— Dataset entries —
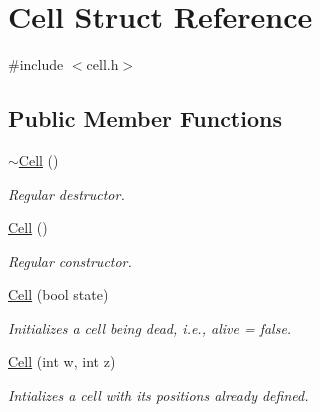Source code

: \hypertarget{structCell}{}\section{Cell Struct Reference}
\label{structCell}


{\ttfamily \#include $<$cell.\+h$>$}

\subsection*{Public Member Functions}
\begin{DoxyCompactItemize}
\item 
\mbox{\label{structCell_a9fa559f7a28e2b4336c6879ca09304d8}} 
\hyperlink{structCell_a9fa559f7a28e2b4336c6879ca09304d8}{$\sim$\+Cell} ()
\begin{DoxyCompactList}\small\item\em Regular destructor. \end{DoxyCompactList}\item 
\mbox{\label{structCell_a394510643e8664cf12b5efaf5cb99f71}} 
\hyperlink{structCell_a394510643e8664cf12b5efaf5cb99f71}{Cell} ()
\begin{DoxyCompactList}\small\item\em Regular constructor. \end{DoxyCompactList}\item 
\mbox{\label{structCell_a968ecc9417451e4beaf97bbfde92a366}} 
\hyperlink{structCell_a968ecc9417451e4beaf97bbfde92a366}{Cell} (bool state)
\begin{DoxyCompactList}\small\item\em Initializes a cell being dead, i.\+e., alive = false. \end{DoxyCompactList}\item 
\mbox{\label{structCell_a2d7ba9c9eaceb064abb8936fcfbe1e75}} 
\hyperlink{structCell_a2d7ba9c9eaceb064abb8936fcfbe1e75}{Cell} (int w, int z)
\begin{DoxyCompactList}\small\item\em Intializes a cell with its positions already defined. \end{DoxyCompactList}\item 
\mbox{\label{structCell_a3135350198f9e8029260b2468810db9a}} 

\end{DoxyCompactItemize}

— What to do —
Nothing but the lines from the one with "(int w, int z)" through the last line of the data should appear; print them exactly.

— Completed task —
\hyperlink{structCell_a2d7ba9c9eaceb064abb8936fcfbe1e75}{Cell} (int w, int z)
\begin{DoxyCompactList}\small\item\em Intializes a cell with its positions already defined. \end{DoxyCompactList}\item 
\mbox{\label{structCell_a3135350198f9e8029260b2468810db9a}} 

\end{DoxyCompactItemize}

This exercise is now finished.